Text encoding Babel. Was Re: George Keremedjiev

Keelan Lightfoot keelanlightfoot at gmail.com
Fri Nov 30 12:34:21 CST 2018


> Welcome.  :-)

Thanks!

> Do you think that we stopped enhancing the user input experience more
> because we were content with what we had or because we didn't see a
> better way to do what we wanted to do?

Both. In the beginning we were content, because the keyboard was well
suited to the capabilities of the technology available at the time it
was invented. We didn't see a better way, because when compared to
using a pen and paper (for writing) or using toggle switches (to
control a computer), a keyboard was a significant improvement. It's
the the explosive growth and universal adoption of computers that has
locked us in to the keyboard as the standard.

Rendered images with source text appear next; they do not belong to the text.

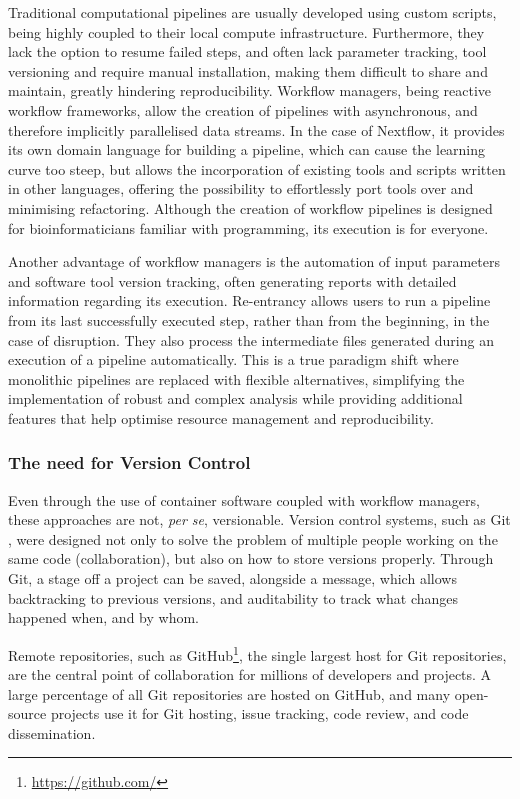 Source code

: Traditional computational pipelines are usually developed using custom scripts, being highly coupled to their local compute infrastructure. Furthermore, they lack the option to resume failed steps, and often lack parameter tracking, tool versioning and require manual installation, making them difficult to share and maintain, greatly hindering reproducibility. Workflow managers, being reactive workflow frameworks, allow the creation of pipelines with asynchronous, and therefore implicitly parallelised data streams. In the case of Nextflow, it provides its own domain language for building a pipeline, which can cause the learning curve too steep, but allows the incorporation of existing tools and scripts written in other languages, offering the possibility to effortlessly port tools over and minimising refactoring. Although the creation of workflow pipelines is designed for bioinformaticians familiar with programming, its execution is for everyone. 

Another advantage of workflow managers is the automation of input parameters and software tool version tracking, often generating reports with detailed information regarding its execution. Re-entrancy allows users to run a pipeline from its last successfully executed step, rather than from the beginning, in the case of disruption. They also process the intermediate files generated during an execution of a pipeline automatically. This is a true paradigm shift where monolithic pipelines are replaced with flexible alternatives, simplifying the implementation of robust and complex analysis while providing additional features that help optimise resource management and reproducibility.  

\subsubsection{The need for Version Control}

Even through the use of container software coupled with workflow managers, these approaches are not, \textit{per se}, versionable. Version control systems, such as Git \citep{chacon2014pro}, were designed not only to solve the problem of multiple people working on the same code (collaboration), but also on how to store versions properly. Through Git, a stage off a project can be saved, alongside a message, which allows backtracking to previous versions, and auditability to track what changes happened when, and by whom. 

Remote repositories, such as GitHub\footnote{\url{https://github.com/}}, the single largest host for Git repositories, are the central point of collaboration for millions of developers and projects. A large percentage of all Git repositories are hosted on GitHub, and many open-source projects use it for Git hosting, issue tracking, code review, and code dissemination.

> I agree that markup languages are a kludge.  But I don't know that they
> require plain text to describe higher level concepts.
>
> I see no reason that we can't have new control codes to convey new
> concepts if they are needed.

I disagree with this; from a usability standpoint, control codes are
problematic. Either the user needs to memorize them, or software needs
to inject them at the appropriate times. There's technical problems
too; when it comes to playing back a stream of characters, control
characters mean that it is impossible to just start listening. It is
difficult to fast forward and rewind in a file, because the only way
to determine the current state is to replay the file up to that point.

> Aside:  ASCII did what it needed to do at the time.  Times are different
> now.  We may need more / new / different control codes.
>
> By control codes, I'm meaning a specific binary sequence that means a
> specific thing.  I think it needs to be standardized to be compatible
> with other things -or- it needs to be considered local and proprietary
> to an application.

Do you mean modal control codes? As in "everything after here is bold"
and "the bold stops here"?

> I actually wonder how much need there is for /all/ of those utilities.
> I expect that things should have streamlined and simplified, at least
> some, in the last 30 years.

We've gone backwards sadly. For a brief while, this kind of rich user
interface stuff was provided by the OS. A text box, regardless of the
application, would use the OS's text box control, and would have a
universal interface for rich text. But the growth of the web has
resulted in an atavism. We're back to plain text, and using markup to
style our text. If I want bold text in Slack, I have to use markup.
Facebook Messages and YouTube comments also support markup, but the
syntax is slightly different between them. Back in 1991, If I wanted
bold text in any application that supported rich text on my SE/30, I
hit command-B and I got bold text. Sure, there are Javascript rich
text editors that can be bolted on, but they all have their own UI
concepts, and they're all a trainwreck.

> What would you like to do or see done differently?  Even if it turns out
> to be worse, it would still be something different and likely worth
> trying at least once.

In addition to crusty old computers, I also enjoy the company of three
crusty old Linotypes. In fact, that's what got me thinking about this
stuff in the first place. The Linotype keyboard has 90 keys, which
directly map to the 90 glyphs a Linotype can "render". The keyboard is
laid out in three qual sized sections: lowercase letters on the left,
uppercase on the right, with numbers and punctuation in the middle.
Push the button, and what's marked on the button is what ultimately
ends up on the page. Each Linotype mat (matrix; letter mold) has two
positions, which can be selected by flipping a little lever when
they're being assembled into a line. The two positions are almost
always used to select between two versions of a font; roman/bold or
roman/italic are the most common pairings.

But what it means is that you can walk up to a machine with a
half-typed line in the assembler and immediately determine its state.
Any mats set in the bold position are in a physically different
position in the assembler. The position of the switch tells you if
you're typing in bold or roman. When you push the 'A' key, you know an
uppercase 'A' in bold will be added to the line. Additionally, the
position of that switch can be verified without taking your eyes off
of the copy. There is no black magic, no spooky action at a distance.
The capabilities of the machine are immediately apparent.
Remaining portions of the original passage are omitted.